● **REQUIREMENT**
As the answer, give a copy of each line below that includes the word "introduction".

Source texts of formatted documents
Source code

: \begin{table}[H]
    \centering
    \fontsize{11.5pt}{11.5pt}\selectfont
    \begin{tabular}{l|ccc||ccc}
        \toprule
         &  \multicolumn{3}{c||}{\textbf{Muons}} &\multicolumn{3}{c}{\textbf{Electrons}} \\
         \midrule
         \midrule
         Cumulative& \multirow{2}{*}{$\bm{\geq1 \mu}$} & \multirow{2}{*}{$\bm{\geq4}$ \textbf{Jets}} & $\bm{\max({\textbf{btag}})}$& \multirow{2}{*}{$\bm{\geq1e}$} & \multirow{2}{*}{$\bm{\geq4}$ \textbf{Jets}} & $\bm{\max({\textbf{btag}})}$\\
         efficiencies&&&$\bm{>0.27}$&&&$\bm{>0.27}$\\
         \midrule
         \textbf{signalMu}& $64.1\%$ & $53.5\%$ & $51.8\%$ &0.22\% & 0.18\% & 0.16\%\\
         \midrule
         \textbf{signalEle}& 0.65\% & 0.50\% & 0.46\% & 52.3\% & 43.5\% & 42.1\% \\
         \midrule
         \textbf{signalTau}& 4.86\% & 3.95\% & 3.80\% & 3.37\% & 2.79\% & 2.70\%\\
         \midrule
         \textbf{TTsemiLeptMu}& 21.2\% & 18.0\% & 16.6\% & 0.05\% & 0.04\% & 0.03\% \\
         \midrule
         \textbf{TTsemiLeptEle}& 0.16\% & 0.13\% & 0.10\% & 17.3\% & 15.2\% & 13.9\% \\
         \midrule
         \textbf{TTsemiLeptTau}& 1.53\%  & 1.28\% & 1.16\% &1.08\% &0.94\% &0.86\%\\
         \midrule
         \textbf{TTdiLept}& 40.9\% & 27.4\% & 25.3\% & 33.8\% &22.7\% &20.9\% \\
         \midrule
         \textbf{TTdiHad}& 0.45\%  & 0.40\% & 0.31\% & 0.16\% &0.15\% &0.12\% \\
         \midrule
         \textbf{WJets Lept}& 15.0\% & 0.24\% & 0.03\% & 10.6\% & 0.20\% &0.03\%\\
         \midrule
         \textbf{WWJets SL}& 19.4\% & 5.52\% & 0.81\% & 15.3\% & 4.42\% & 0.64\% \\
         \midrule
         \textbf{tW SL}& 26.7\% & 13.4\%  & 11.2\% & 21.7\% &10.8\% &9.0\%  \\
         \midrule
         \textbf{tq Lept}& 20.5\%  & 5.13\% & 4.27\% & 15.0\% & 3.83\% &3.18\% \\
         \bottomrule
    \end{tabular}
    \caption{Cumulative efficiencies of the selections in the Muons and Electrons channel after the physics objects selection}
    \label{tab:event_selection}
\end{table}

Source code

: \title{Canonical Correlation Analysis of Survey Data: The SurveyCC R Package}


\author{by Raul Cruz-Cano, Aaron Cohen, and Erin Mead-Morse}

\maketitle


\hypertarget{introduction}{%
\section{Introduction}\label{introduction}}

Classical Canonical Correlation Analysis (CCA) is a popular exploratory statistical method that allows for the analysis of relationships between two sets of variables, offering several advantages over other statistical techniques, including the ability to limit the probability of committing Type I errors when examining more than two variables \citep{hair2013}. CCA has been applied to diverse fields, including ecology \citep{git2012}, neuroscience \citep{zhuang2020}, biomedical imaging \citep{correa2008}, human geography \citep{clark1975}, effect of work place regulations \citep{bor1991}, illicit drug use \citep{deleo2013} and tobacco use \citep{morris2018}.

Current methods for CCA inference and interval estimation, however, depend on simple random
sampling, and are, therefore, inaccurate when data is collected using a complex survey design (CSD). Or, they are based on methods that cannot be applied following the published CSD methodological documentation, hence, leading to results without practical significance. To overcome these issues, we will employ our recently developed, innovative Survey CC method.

● **WRITTEN ANSWER**
\hypertarget{introduction}{%
\section{Introduction}\label{introduction}}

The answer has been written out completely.